XIII.

My mother’s youngest brother was an officer of artillery, and, as adjutant, was always stationed at Woolwich. He had married the daughter of a Mr. Samuel Enderby, an oil-merchant, and a man of great wealth, living on Croom’s Hill, Greenwich, when first I knew his family, and afterwards moving to a mansion on Blackheath.

When a day’s holiday occurred, I and my cousin walked down to my uncle’s house, taking that of the Enderbys on our way. We were paid our travelling expenses both ways, though we never rode, but kept the money in our pockets, together with the heavy tips that we got at both houses.

My uncle did not attain the rank of captain, even, till middle age. Promotion in the artillery, going by rotation, was slow, and so long remained, owing to the Duke of Wellington’s narrow ideas, and brevet at last had to be substituted for real rank.

My uncle, however, died a lieutenant-general, with a good-service pension, followed by the command of a brigade.

My son, Alfred Egmont Hake, has given a true and pleasing account of my uncle, Henry William Gordon, and his family relations, derived from information supplied by me for his “Story of Chinese Gordon,” who was one of my uncle’s younger sons.

I had a strong love for this uncle, and he reciprocated the feeling; nay, more, he always overlooked my faults, which were not a few in the eyes of those relatives who were incompetent to judge me, and expected me to play the commonplace game in life for which, unfortunately, I was wholly unqualified.

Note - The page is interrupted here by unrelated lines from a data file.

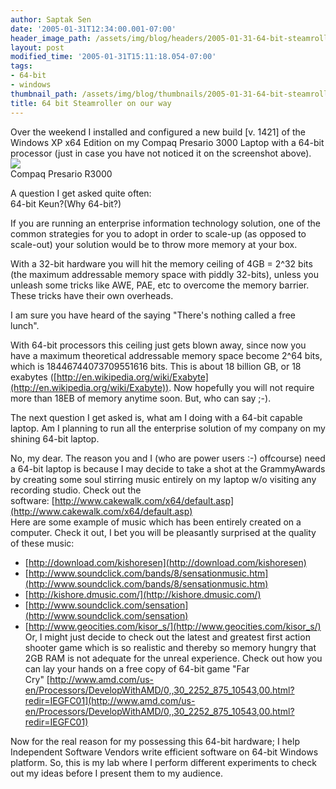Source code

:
 ```yaml
---
author: Saptak Sen
date: '2005-01-31T12:34:00.001-07:00'
header_image_path: /assets/img/blog/headers/2005-01-31-64-bit-steamroller.jpg
layout: post
modified_time: '2005-01-31T15:11:18.054-07:00'
tags:
- 64-bit
- windows
thumbnail_path: /assets/img/blog/thumbnails/2005-01-31-64-bit-steamroller.jpg
title: 64 bit Steamroller on our way
---
```


Over the weekend I installed and configured a new build [v. 1421] of the Windows XP x64 Edition on my Compaq Presario 3000 Laptop with a 64-bit processor (just in case you have not noticed it on the screenshot above).[  
![](http://photos1.blogger.com/img/98/1747/320/presario_r3000.jpg)](http://photos1.blogger.com/img/98/1747/640/presario_r3000.jpg)  
Compaq Presario R3000  

A question I get asked quite often:  
64-bit Keun?(Why 64-bit?)  

If you are running an enterprise information technology solution, one of the common strategies for you to adopt in order to scale-up (as opposed to scale-out) your solution would be to throw more memory at your box.  

With a 32-bit hardware you will hit the memory ceiling of 4GB = 2^32 bits (the maximum addressable memory space with piddly 32-bits), unless you unleash some tricks like AWE, PAE, etc to overcome the memory barrier. These tricks have their own overheads.  

I am sure you have heard of the saying "There's nothing called a free lunch".  

With 64-bit processors this ceiling just gets blown away, since now you have a maximum theoretical addressable memory space become 2^64 bits, which is 18446744073709551616 bits. This is about 18 billion GB, or 18 exabytes ([http://en.wikipedia.org/wiki/Exabyte](http://en.wikipedia.org/wiki/Exabyte)). Now hopefully you will not require more than 18EB of memory anytime soon. But, who can say ;-).  

The next question I get asked is, what am I doing with a 64-bit capable laptop. Am I planning to run all the enterprise solution of my company on my shining 64-bit laptop.  

No, my dear. The reason you and I (who are power users :-) offcourse) need a 64-bit laptop is because I may decide to take a shot at the GrammyAwards by creating some soul stirring music entirely on my laptop w/o visiting any recording studio. Check out the software: [http://www.cakewalk.com/x64/default.asp](http://www.cakewalk.com/x64/default.asp)  
Here are some example of music which has been entirely created on a computer. Check it out, I bet you will be pleasantly surprised at the quality of these music:  


  * [http://download.com/kishoresen](http://download.com/kishoresen)
  * [http://www.soundclick.com/bands/8/sensationmusic.htm](http://www.soundclick.com/bands/8/sensationmusic.htm)
  * [http://kishore.dmusic.com/](http://kishore.dmusic.com/)
  * [http://www.soundclick.com/sensation](http://www.soundclick.com/sensation)
  * [http://www.geocities.com/kisor_s/](http://www.geocities.com/kisor_s/)
Or, I might just decide to check out the latest and greatest first action shooter game which is so realistic and thereby so memory hungry that 2GB RAM is not adequate for the unreal experience. Check out how you can lay your hands on a free copy of 64-bit game "Far Cry" [http://www.amd.com/us-en/Processors/DevelopWithAMD/0,,30_2252_875_10543,00.html?redir=IEGFC01](http://www.amd.com/us-en/Processors/DevelopWithAMD/0,,30_2252_875_10543,00.html?redir=IEGFC01)  

Now for the real reason for my possessing this 64-bit hardware; I help Independent Software Vendors write efficient software on 64-bit Windows platform. So, this is my lab where I perform different experiments to check out my ideas before I present them to my audience.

Charles Gordon’s education was military only. His rapidity of perception and combination, so conspicuous in his command of an army, were left otherwise barren; he was, therefore, unable to grasp the great truths that surround our actual being, sacrificing their beauty and enjoyment to a meaningless superstition. He had even humour of the most delicate kind, without which no man of genius is ever born, for it is the crowning faculty of man’s intellect.